O interlúdio do álbum, ‘The Man Who Married A Robot / Love Theme’ é um poema narrado por Siri (sim, aquela que vive no seu bolso), uma alegoria tipo Vonnegut sobre solidão, dados, mídias sociais e vício na internet, sobre um homem, Snowflakemasher86, e seu amigo, A Internet. “Quando o homem ficava triste, o amigo tinha tantas maneiras inteligentes de fazê-lo se sentir melhor / Ele o trazia animais cozidos e mostrava a ele as pessoas fazendo sexo novamente. E ele sempre concordava”), diz ele.

É fácil ver ‘The Man Who Married A Robot / Love Theme’ como a “Fitter, Happier” do álbum, e não é o único momento em que “A Brief Inquiry” implora comparação à obra-prima do Radiohead de 1997, “OK Computer”. Esse álbum, também o terceiro da banda, teve uma visão sombria da vida moderna, quando a internet era um luxo que poucos tinham acesso. Duas décadas depois, o álbum do The 1975, escrito a partir da perspectiva de quatro nativos digitais, não condena tanto a marcha da tecnologia, da informação e da mídia social quanto a aceita e a debate. É um registro com nuances para uma época em que os tons de cinza da vida são mais escuros e mais próximos do que antes, e o resultado não é tão menos poderoso.

E das cinzar surge a cor. Floreios eletrônicos para deleitar-se. Coros evangélicos para elevar a alma. Cada música oferece um prazer inesperado: a adorável “Surrounded By Heads And Bodies” pula em uma batida de tambor que muda o tempo, onde um refrão normalmente ficaria; ‘I Like America & America Likes Me’ é do estilo Kanye West em seu uso virtuoso de autotune; ‘Inside Your Mind’ mistura pós-rock dos anos 90 com baladas e ‘I Couldn’t Be More In Love’ é um pastiche de canções de casamento dos anos 80, uma de um punhado de canções que são tão grandiosas, ousadas e emocionais, que você espera que as turnês futuras requeiram seis bis para tocar cada uma delas com a gravidade apropriada.
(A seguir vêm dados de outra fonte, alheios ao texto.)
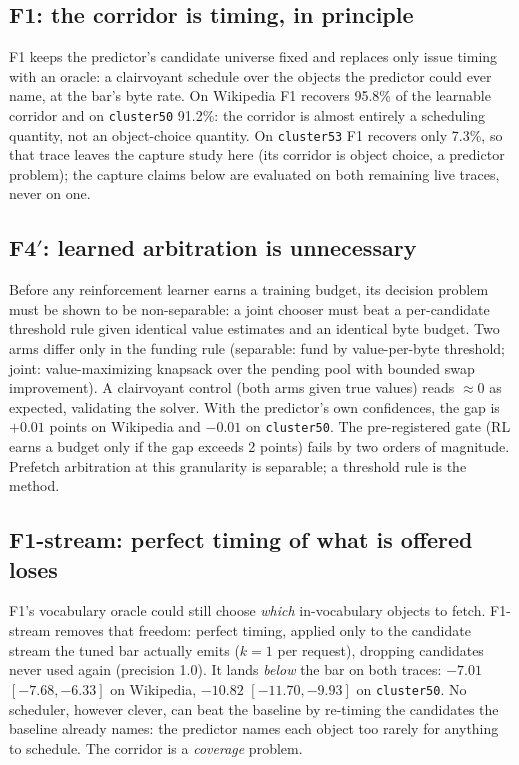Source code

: \documentclass[11pt]{article}
\begin{document}
\subsection{F1: the corridor is timing, in principle}\label{sec:f1}
F1 keeps the predictor's candidate universe fixed and replaces only issue timing with an oracle: a clairvoyant schedule over the objects the predictor could ever name, at the bar's byte rate. On Wikipedia F1 recovers 95.8\% of the learnable corridor and on \texttt{cluster50} 91.2\%: the corridor is almost entirely a scheduling quantity, not an object-choice quantity. On \texttt{cluster53} F1 recovers only 7.3\%, so that trace leaves the capture study here (its corridor is object choice, a predictor problem); the capture claims below are evaluated on both remaining live traces, never on one.

\subsection{F4$'$: learned arbitration is unnecessary}\label{sec:f4}
Before any reinforcement learner earns a training budget, its decision problem must be shown to be non-separable: a joint chooser must beat a per-candidate threshold rule given identical value estimates and an identical byte budget. Two arms differ only in the funding rule (separable: fund by value-per-byte threshold; joint: value-maximizing knapsack over the pending pool with bounded swap improvement). A clairvoyant control (both arms given true values) reads $\approx0$ as expected, validating the solver. With the predictor's own confidences, the gap is $+0.01$ points on Wikipedia and $-0.01$ on \texttt{cluster50}. The pre-registered gate (RL earns a budget only if the gap exceeds 2 points) fails by two orders of magnitude. Prefetch arbitration at this granularity is separable; a threshold rule is the method.

\subsection{F1-stream: perfect timing of what is offered loses}\label{sec:f1stream}
F1's vocabulary oracle could still choose \emph{which} in-vocabulary objects to fetch. F1-stream removes that freedom: perfect timing, applied only to the candidate stream the tuned bar actually emits ($k{=}1$ per request), dropping candidates never used again (precision 1.0). It lands \emph{below} the bar on both traces: $-7.01$ $[-7.68,-6.33]$ on Wikipedia, $-10.82$ $[-11.70,-9.93]$ on \texttt{cluster50}. No scheduler, however clever, can beat the baseline by re-timing the candidates the baseline already names: the predictor names each object too rarely for anything to schedule. The corridor is a \emph{coverage} problem.
\end{document}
Talvez a maior surpresa venha na forma de “Mine”, um número de jazz influenciado por Cole Porter que evoca a época de ouro de Hollywood, trilhas sonoras da Disney e crooners, enquanto reflete ironicamente a vida moderna (“Eu luto contra o crime on-line às vezes / escrevo rimas, eu me escondo atrás”), uma dissonância chocante que parece ser a primeira vez em que se ouve uma música que já se conhecia a vida toda.
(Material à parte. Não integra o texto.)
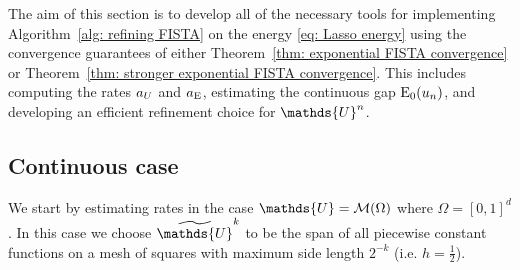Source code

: \documentclass[smallextended]{svjour3}
\let\F\mathds\let\C\mathcal\newcommand{\R}{\F{R}}\newcommand{\A}{\tens{A}}
\newcommand{\op}[1]{\operatorname{#1}}
\newcommand{\1}{\F{1}}
\newcommand*{\varf}[1]{%
	\IfEqCase{#1}{%
		{0}{u}%
		{1}{v}%
		{2}{w}%
	}[u#1]%
}
\newcommand*{\Varf}[1]{%
	\IfEqCase{#1}{%
		{0}{U}%
		{1}{V}%
		{2}{W}%
	}[u#1]%
}
\newcommand*{\spcf}[1]{%
	\IfEqCase{#1}{%
		{0}{\F{U}}%
		{1}{\F{V}}%
		{2}{\F{W}}%
	}[\F{U}#1]%
}
\newcommand*{\vars}[1]{%
	\IfEqCase{#1}{%
		{0}{\alpha}%
		{1}{\beta}%
		{2}{\gamma}%
		{3}{a}%
		{4}{b}%
		{5}{c}%
	}[k#1]%
}
\newcommand{\Domain}{\Omega}\newcommand{\domain}{\omega}
\newcommand{\meshsize}{h}
\begin{document}
	The aim of this section is to develop all of the necessary tools for implementing Algorithm~\ref{alg: refining FISTA} on the energy \eqref{eq: Lasso energy} using the convergence guarantees of either Theorem~\ref{thm: exponential FISTA convergence} or Theorem~\ref{thm: stronger exponential FISTA convergence}. This includes computing the rates $\vars3_{\Varf0}$ and $\vars3_{\op{E}}$, estimating the continuous gap $\op{E}_0(\varf0_n)$, and developing an efficient refinement choice for $\spcf0^n$.
	
	\subsection{Continuous case}\label{sec: continuous lasso rate}
	We start by estimating rates in the case $\spcf0=\C M(\Domain)$ where $\Domain =[0,1]^d$. In this case we choose $\tilde{\spcf0}^k$ to be the span of all piecewise constant functions on a mesh of squares with maximum side length $2^{-k}$ (i.e. $\meshsize=\tfrac12$). 
	
\end{document}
‘Mine’ é um trabalho de tirar o fôlego, e um dos muitos aqui que prova que a equipe principal de composições, Matty Healy e George Daniel, não é apenas a dupla mais talentosa e criativa trabalhando no pop agora, mas a coisa mais próxima que temos um atual Lennon e McCartney, um par cujo toque de ouro os torna quase inatacáveis. Inteligente e profundo, engraçado e leve, sério e comovente, dolorosamente moderno e clássico, tudo ao mesmo tempo, ‘A Brief Inquiry Into Online Relationships’ é um álbum que muda o jogo, desafiando os colegas do The 1975 – se, de fato, há algum jeito – a melhorar o seu jogo.

Então, Healy se propôs a descrever sua própria experiência, mas, ao fazer isso, produziu um artefato que resume a vida milenar, uma obra-prima pop que só poderia ser feita agora e aqui mesmo. E para cada piada estúpida que você já ouviu falar sobre abacates e preços de casas e espaços seguros e mãos de jazz, esta é uma obra de arte que mostra um outro lado de uma geração, de conquista, inteligência e humanidade no mais confuso dos tempos. Garotos espertos.